3. Multiple Doctoral Degrees From Stanford
While best known as a professor of health policy at Stanford, Bhattacharya also studied economics at the university after earning his medical degree there in 1997. Three years later, he completed his PhD in Economics at Stanford, giving him two doctoral degrees from the school. Since 2002, he has been a research associate at Stanford’s National Bureau of Economic Research.Bhattacharya is a senior fellow at the Stanford Institute for Economic Policy Research, the Stanford Freeman Spogli Institute, and the Hoover Institution. Currently, he directs Stanford’s Center for Demography and Economics of Health and Aging.

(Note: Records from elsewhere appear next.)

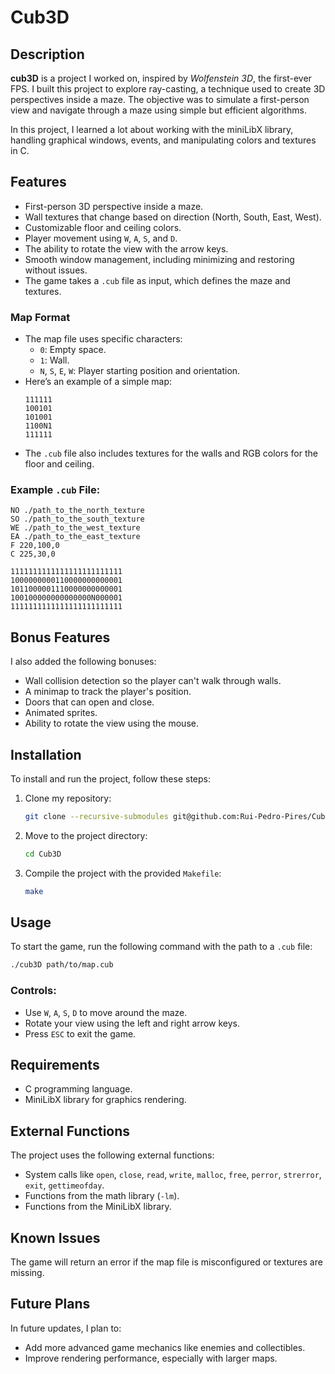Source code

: 
# Cub3D

## Description
**cub3D** is a project I worked on, inspired by *Wolfenstein 3D*, the first-ever FPS. I built this project to explore ray-casting, a technique used to create 3D perspectives inside a maze. The objective was to simulate a first-person view and navigate through a maze using simple but efficient algorithms.

In this project, I learned a lot about working with the miniLibX library, handling graphical windows, events, and manipulating colors and textures in C.

## Features
- First-person 3D perspective inside a maze.
- Wall textures that change based on direction (North, South, East, West).
- Customizable floor and ceiling colors.
- Player movement using `W`, `A`, `S`, and `D`.
- The ability to rotate the view with the arrow keys.
- Smooth window management, including minimizing and restoring without issues.
- The game takes a `.cub` file as input, which defines the maze and textures.

### Map Format
- The map file uses specific characters:
  - `0`: Empty space.
  - `1`: Wall.
  - `N`, `S`, `E`, `W`: Player starting position and orientation.
- Here’s an example of a simple map:
  ```
  111111
  100101
  101001
  1100N1
  111111
  ```
- The `.cub` file also includes textures for the walls and RGB colors for the floor and ceiling.

### Example `.cub` File:
```
NO ./path_to_the_north_texture
SO ./path_to_the_south_texture
WE ./path_to_the_west_texture
EA ./path_to_the_east_texture
F 220,100,0
C 225,30,0

1111111111111111111111111
1000000000110000000000001
1011000001110000000000001
100100000000000000N000001
1111111111111111111111111
```

## Bonus Features
I also added the following bonuses:
- Wall collision detection so the player can't walk through walls.
- A minimap to track the player's position.
- Doors that can open and close.
- Animated sprites.
- Ability to rotate the view using the mouse.

## Installation
To install and run the project, follow these steps:

1. Clone my repository:
   ```bash
   git clone --recursive-submodules git@github.com:Rui-Pedro-Pires/Cub3D.git
   ```
2. Move to the project directory:
   ```bash
   cd Cub3D
   ```
3. Compile the project with the provided `Makefile`:
   ```bash
   make
   ```

## Usage
To start the game, run the following command with the path to a `.cub` file:
```bash
./cub3D path/to/map.cub
```

### Controls:
- Use `W`, `A`, `S`, `D` to move around the maze.
- Rotate your view using the left and right arrow keys.
- Press `ESC` to exit the game.

## Requirements
- C programming language.
- MiniLibX library for graphics rendering.

## External Functions
The project uses the following external functions:
- System calls like `open`, `close`, `read`, `write`, `malloc`, `free`, `perror`, `strerror`, `exit`, `gettimeofday`.
- Functions from the math library (`-lm`).
- Functions from the MiniLibX library.

## Known Issues
The game will return an error if the map file is misconfigured or textures are missing.

## Future Plans
In future updates, I plan to:
- Add more advanced game mechanics like enemies and collectibles.
- Improve rendering performance, especially with larger maps.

4. Sued Biden Admin for Alleged COVID Censorship
After purchasing Twitter in 2022, Elon Musk obtained the social media platform’s 2020 “Trends Blacklist,” which featured accounts whose tweets were prevented from reaching trending status no matter how many likes or retweets the posts received. When Musk published the list later that year, Bhattacharya’s name was among those suppressed or “shadow banned,” which refers to restricting the visibility of an account without notifying its user.Bhattacharya said he believed he was on the list because he was critical of COVID-19 lockdowns.
5. Won Medal for Intellectual Freedom
In October, the American Academy of Science and Letters awarded Bhattacharya the 2024 Robert J. Zimmer Medal for Intellectual Freedom, crediting the physician with “extraordinary courage” for expressing his views on the government’s policies related to the COVID-19 pandemic despite professional and public backlash.The annual award was named for the late mathematician Robert J. Zimmer, a former president of the University of Chicago who pioneered academic intellectual freedom. In 2023, writer Salman Rushdie won the award.
“The award was given to me for sticking my neck out during the pandemic at a time when many, many other scientists and intellectuals didn’t. But it’s also true that there were many scientists and intellectuals that paid a huge price for it ... It was a really difficult time.”